__What to produce__.
Look for the word "Greenacre" in the material below, then report each line where it occurs.
----- Dataset entries
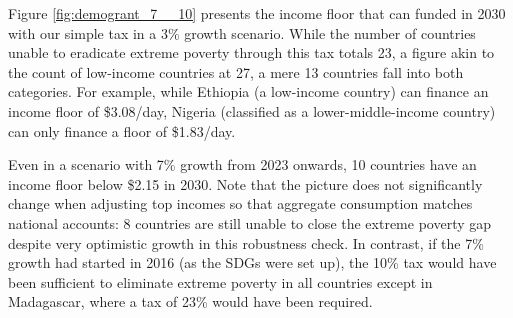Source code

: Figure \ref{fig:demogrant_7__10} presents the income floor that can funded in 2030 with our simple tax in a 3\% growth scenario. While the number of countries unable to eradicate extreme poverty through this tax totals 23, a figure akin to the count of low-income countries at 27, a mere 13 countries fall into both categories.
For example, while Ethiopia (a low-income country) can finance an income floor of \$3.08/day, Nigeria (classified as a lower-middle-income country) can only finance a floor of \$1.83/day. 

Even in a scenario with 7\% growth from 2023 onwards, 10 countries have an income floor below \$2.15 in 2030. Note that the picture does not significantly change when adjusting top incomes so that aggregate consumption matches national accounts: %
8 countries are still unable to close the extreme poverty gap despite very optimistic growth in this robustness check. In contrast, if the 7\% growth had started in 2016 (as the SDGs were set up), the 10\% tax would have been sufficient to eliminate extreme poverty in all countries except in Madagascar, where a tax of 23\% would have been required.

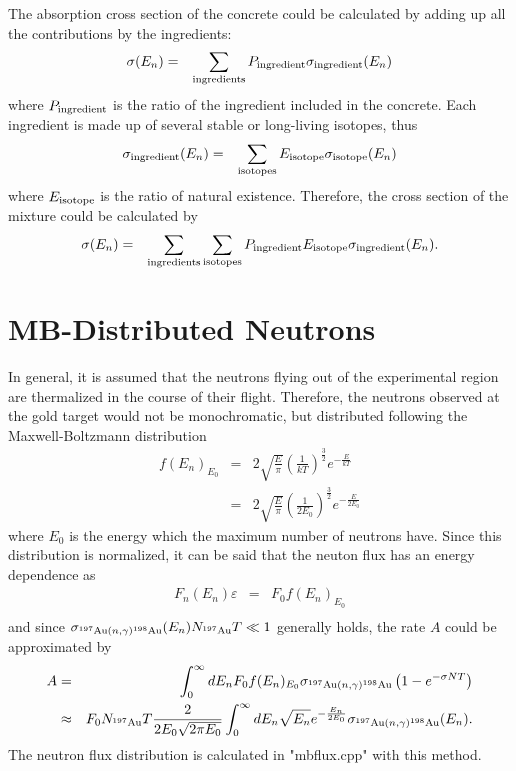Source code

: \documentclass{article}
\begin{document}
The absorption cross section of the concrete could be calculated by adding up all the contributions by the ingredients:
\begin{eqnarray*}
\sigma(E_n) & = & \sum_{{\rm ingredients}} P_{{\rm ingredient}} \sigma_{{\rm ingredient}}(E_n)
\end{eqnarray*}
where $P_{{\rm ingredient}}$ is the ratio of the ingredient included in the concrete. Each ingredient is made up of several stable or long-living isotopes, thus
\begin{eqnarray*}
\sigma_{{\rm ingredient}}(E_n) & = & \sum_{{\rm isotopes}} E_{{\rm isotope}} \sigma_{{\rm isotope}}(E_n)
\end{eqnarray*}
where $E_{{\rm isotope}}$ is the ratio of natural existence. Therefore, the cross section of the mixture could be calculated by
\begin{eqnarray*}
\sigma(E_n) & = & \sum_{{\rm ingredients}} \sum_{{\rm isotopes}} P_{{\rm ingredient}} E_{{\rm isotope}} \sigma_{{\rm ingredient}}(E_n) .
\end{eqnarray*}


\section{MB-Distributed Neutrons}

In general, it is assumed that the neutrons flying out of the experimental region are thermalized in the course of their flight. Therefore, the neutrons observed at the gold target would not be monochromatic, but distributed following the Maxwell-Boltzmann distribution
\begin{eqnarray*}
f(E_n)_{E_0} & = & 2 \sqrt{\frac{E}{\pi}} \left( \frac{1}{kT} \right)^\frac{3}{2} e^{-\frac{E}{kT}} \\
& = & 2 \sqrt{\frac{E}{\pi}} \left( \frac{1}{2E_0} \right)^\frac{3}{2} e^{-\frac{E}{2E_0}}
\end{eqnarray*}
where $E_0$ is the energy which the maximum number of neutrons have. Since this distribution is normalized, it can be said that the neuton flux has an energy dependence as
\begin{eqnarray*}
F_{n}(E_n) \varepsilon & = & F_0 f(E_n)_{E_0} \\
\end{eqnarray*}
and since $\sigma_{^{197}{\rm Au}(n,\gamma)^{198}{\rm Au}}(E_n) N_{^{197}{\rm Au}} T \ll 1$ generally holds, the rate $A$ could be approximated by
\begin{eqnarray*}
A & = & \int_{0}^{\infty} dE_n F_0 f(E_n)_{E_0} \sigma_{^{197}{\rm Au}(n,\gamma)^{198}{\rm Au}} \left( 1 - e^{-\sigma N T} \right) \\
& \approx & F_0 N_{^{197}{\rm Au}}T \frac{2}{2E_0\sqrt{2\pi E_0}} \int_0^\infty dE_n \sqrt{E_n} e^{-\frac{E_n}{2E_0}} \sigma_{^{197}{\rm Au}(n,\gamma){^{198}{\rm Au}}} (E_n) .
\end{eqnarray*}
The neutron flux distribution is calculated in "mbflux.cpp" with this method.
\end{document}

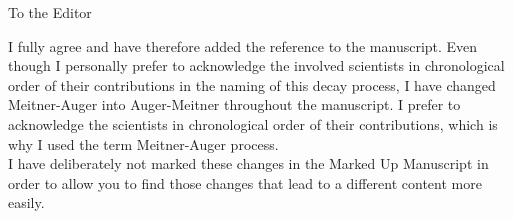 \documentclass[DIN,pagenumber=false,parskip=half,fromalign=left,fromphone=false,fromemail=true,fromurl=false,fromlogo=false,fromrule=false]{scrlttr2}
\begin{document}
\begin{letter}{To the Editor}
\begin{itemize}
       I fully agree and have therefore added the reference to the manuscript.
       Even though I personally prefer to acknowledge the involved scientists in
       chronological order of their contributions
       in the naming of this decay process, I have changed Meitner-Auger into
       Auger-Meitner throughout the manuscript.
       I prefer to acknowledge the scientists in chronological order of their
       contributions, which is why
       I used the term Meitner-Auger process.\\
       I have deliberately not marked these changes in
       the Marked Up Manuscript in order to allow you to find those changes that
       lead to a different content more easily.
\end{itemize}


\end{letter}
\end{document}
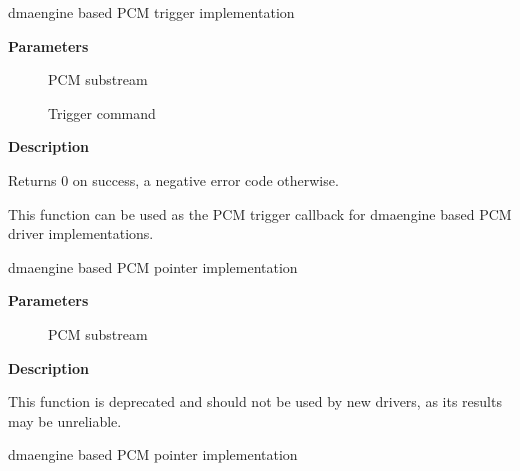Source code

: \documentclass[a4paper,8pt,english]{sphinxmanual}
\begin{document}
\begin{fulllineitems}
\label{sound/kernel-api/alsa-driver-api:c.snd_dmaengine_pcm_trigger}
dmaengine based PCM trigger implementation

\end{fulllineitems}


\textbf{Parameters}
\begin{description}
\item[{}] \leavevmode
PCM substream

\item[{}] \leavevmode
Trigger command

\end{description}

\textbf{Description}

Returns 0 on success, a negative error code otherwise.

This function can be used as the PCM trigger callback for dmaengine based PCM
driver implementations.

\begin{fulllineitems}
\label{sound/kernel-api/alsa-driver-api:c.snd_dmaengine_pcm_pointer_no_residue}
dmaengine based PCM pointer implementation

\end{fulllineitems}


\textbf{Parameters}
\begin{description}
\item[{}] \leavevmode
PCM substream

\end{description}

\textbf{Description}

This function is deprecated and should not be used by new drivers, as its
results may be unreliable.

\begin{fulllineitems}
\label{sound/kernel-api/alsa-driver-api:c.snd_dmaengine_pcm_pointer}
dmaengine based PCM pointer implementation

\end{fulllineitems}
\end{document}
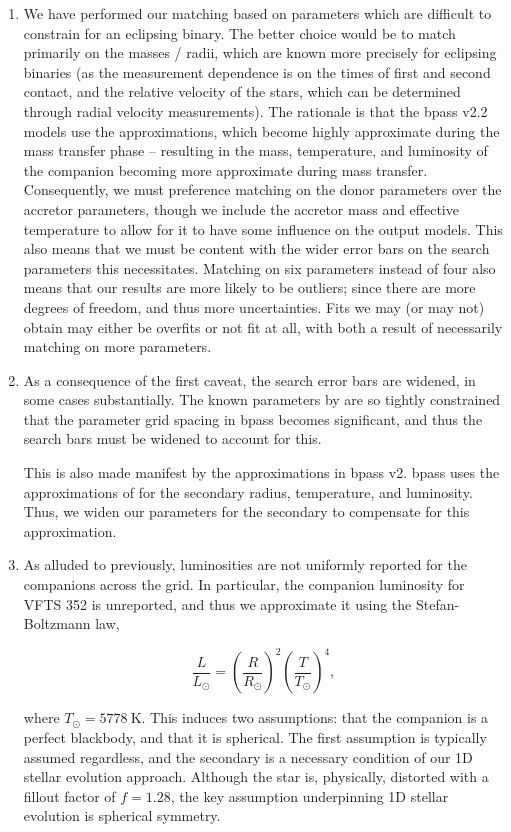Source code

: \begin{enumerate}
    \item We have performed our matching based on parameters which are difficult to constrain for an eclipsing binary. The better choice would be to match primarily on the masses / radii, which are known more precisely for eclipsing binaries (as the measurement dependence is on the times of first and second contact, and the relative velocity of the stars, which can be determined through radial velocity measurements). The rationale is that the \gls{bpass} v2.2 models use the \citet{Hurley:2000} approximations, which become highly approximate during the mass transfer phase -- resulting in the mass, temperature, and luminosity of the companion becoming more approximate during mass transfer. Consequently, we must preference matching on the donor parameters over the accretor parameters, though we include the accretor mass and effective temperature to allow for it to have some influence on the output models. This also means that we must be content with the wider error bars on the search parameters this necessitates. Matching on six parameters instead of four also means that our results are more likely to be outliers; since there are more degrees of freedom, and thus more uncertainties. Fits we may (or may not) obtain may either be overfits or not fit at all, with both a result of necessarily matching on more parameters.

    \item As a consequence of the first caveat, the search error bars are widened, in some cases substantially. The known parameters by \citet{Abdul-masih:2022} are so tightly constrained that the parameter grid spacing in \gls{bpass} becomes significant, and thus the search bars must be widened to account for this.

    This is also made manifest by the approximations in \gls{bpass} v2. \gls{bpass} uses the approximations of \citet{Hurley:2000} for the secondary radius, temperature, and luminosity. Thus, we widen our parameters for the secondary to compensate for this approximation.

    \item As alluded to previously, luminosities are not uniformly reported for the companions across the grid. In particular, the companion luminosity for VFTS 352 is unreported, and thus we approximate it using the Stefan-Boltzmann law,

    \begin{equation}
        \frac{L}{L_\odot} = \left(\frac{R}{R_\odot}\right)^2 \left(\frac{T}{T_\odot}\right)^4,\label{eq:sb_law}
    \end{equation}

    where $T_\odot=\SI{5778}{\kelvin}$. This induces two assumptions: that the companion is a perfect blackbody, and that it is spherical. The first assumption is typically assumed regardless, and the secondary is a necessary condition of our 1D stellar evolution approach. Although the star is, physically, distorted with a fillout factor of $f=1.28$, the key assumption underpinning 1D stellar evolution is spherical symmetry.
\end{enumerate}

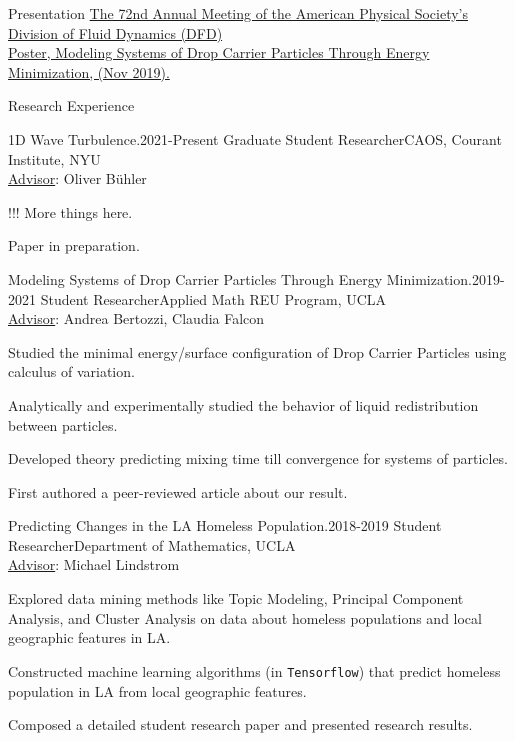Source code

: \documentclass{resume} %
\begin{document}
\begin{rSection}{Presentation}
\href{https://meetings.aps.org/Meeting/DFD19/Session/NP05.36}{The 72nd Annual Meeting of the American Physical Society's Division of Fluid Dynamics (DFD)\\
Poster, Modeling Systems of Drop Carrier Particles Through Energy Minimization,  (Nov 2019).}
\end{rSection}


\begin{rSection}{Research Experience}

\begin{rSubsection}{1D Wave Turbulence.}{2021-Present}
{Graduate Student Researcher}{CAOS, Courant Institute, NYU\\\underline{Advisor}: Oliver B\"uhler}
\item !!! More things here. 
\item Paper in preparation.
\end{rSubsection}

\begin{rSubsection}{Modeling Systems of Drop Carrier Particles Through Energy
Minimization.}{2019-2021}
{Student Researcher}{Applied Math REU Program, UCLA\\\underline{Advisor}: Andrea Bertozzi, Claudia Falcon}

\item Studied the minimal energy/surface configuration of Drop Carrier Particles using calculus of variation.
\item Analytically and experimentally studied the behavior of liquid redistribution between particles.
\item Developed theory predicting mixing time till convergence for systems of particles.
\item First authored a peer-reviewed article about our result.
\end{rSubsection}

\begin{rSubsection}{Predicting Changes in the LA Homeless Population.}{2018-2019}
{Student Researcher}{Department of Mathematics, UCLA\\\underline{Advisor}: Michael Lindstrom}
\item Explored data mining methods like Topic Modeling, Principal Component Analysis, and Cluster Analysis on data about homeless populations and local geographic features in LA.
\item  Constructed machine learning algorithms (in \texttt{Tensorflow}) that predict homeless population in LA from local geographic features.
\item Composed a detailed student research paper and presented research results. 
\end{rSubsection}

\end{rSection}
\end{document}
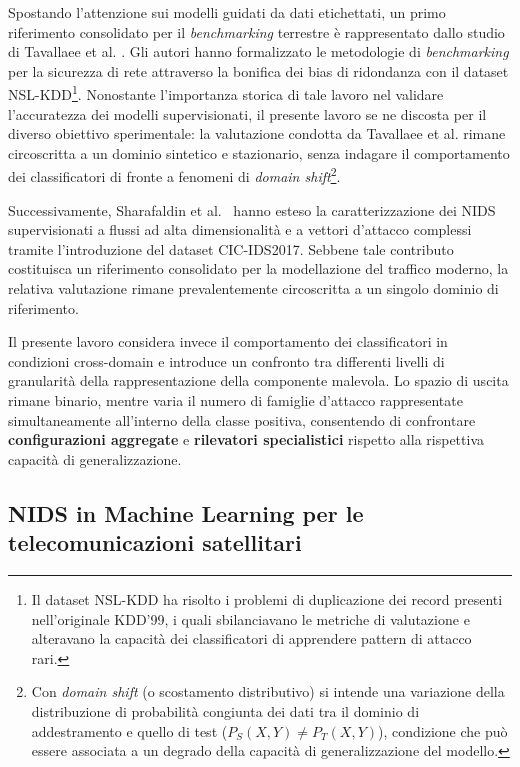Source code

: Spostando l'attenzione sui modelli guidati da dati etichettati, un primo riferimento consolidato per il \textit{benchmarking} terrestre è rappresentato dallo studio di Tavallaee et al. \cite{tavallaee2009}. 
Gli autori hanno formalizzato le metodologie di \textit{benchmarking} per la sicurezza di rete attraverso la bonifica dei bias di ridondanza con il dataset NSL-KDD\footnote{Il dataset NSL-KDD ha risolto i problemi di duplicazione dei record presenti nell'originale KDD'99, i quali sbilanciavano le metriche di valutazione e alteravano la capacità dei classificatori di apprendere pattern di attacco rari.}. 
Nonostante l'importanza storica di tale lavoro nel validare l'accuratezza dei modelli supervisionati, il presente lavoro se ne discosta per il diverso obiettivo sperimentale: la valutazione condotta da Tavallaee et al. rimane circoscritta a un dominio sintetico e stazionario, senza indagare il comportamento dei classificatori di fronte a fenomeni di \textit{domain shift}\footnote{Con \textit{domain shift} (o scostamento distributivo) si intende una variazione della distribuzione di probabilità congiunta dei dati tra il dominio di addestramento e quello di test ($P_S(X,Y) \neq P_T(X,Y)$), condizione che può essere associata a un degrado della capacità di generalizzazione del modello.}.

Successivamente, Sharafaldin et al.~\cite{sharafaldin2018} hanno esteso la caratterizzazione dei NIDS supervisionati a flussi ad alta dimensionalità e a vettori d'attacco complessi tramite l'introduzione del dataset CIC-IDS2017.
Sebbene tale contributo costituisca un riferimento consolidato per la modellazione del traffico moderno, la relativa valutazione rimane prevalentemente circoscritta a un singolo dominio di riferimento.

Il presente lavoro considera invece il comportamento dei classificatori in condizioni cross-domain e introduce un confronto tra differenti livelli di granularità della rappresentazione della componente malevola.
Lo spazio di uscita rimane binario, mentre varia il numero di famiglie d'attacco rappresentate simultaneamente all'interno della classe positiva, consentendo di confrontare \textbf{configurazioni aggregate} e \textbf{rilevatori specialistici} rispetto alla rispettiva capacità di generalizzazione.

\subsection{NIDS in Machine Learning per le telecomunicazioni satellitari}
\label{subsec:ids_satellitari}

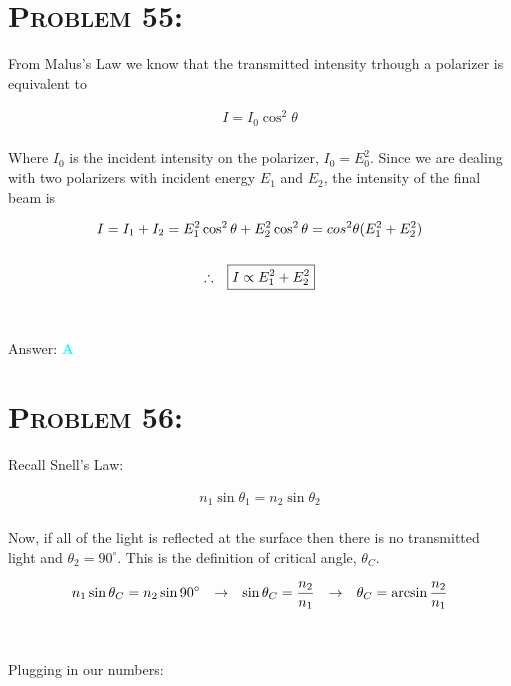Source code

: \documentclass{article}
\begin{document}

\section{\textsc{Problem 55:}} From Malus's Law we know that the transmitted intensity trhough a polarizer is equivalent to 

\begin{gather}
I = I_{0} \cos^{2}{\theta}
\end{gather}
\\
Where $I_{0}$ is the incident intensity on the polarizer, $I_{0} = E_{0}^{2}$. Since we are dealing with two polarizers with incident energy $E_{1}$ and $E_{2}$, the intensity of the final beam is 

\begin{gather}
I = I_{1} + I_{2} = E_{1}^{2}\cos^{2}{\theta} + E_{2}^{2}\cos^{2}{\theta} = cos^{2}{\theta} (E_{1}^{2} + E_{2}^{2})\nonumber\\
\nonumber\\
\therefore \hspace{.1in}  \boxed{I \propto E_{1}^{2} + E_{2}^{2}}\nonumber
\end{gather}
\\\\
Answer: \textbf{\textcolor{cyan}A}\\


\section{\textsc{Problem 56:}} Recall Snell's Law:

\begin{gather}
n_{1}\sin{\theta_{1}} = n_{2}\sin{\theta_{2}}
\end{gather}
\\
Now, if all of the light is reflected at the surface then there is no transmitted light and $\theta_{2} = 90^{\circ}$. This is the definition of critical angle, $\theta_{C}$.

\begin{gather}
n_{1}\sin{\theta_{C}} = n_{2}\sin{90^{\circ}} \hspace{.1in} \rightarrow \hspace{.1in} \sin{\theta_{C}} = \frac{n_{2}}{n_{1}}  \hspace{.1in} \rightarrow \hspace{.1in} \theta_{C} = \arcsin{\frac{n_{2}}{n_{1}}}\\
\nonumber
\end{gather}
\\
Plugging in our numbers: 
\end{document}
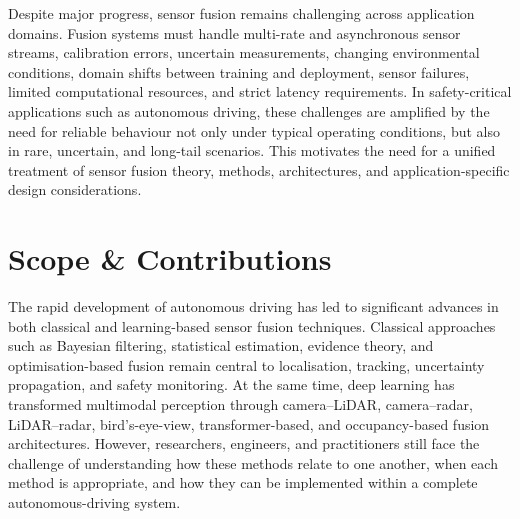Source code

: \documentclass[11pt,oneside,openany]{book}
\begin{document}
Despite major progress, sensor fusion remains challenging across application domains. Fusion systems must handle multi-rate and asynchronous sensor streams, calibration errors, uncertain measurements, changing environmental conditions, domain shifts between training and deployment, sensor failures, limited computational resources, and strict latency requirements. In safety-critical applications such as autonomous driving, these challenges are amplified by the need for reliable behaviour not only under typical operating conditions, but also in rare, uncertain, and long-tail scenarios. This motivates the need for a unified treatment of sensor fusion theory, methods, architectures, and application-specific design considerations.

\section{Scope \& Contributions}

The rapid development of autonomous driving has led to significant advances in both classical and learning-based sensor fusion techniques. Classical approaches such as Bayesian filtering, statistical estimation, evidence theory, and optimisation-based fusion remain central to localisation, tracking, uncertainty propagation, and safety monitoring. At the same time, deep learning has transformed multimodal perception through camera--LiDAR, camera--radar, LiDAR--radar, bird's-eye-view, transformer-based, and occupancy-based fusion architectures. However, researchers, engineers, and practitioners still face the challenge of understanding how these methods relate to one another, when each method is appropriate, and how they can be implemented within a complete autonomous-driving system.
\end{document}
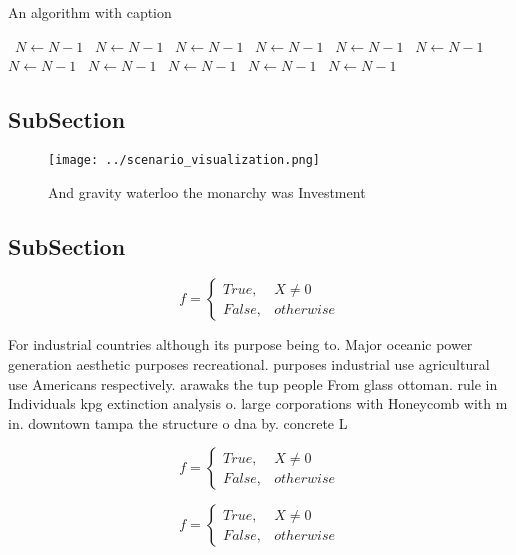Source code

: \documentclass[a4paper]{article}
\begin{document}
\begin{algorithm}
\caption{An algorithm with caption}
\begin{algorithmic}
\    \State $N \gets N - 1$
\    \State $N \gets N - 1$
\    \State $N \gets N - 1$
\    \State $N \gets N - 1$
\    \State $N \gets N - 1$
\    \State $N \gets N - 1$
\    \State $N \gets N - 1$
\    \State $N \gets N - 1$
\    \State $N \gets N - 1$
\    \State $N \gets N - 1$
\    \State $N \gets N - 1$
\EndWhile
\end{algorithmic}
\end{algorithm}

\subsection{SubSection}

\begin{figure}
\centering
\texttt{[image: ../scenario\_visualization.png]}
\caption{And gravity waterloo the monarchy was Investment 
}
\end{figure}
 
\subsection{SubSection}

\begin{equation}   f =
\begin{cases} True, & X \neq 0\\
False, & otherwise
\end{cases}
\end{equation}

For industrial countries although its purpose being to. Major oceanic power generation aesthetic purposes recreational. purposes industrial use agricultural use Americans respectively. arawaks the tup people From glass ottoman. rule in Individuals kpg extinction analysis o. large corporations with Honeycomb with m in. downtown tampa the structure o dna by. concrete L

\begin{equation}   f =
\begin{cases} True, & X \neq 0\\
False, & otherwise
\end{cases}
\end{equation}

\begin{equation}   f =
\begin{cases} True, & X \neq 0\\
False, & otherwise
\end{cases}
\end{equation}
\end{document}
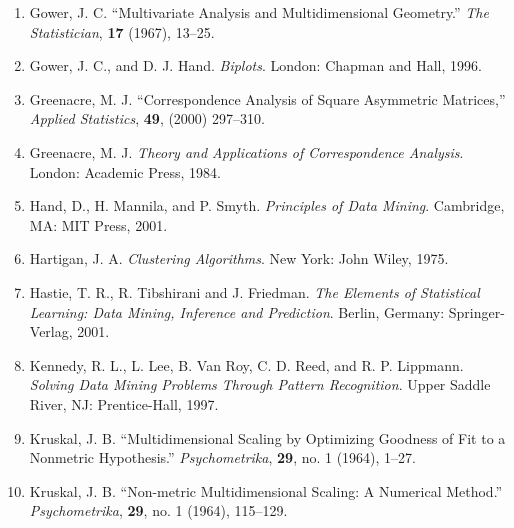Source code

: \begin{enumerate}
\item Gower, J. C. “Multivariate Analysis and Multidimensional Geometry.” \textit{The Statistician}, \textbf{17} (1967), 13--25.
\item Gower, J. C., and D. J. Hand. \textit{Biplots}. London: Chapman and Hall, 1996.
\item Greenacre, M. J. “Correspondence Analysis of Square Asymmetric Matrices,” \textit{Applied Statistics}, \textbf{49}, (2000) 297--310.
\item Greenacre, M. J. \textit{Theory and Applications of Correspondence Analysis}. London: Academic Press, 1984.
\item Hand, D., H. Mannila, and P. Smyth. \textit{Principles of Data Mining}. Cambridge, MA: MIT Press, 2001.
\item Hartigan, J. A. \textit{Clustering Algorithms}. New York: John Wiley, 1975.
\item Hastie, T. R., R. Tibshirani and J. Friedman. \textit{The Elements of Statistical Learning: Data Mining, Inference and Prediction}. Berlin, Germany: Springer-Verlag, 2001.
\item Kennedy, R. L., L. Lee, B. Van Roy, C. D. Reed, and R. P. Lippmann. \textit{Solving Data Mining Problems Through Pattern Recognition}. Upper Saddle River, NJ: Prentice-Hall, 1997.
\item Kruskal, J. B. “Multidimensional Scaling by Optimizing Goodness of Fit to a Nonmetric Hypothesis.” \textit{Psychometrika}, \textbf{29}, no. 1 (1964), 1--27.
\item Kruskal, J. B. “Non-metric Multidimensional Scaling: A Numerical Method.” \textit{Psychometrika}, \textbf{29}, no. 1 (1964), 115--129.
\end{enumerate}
----------
__Exercise result__.
\item Greenacre, M. J. “Correspondence Analysis of Square Asymmetric Matrices,” \textit{Applied Statistics}, \textbf{49}, (2000) 297--310.
\item Greenacre, M. J. \textit{Theory and Applications of Correspondence Analysis}. London: Academic Press, 1984.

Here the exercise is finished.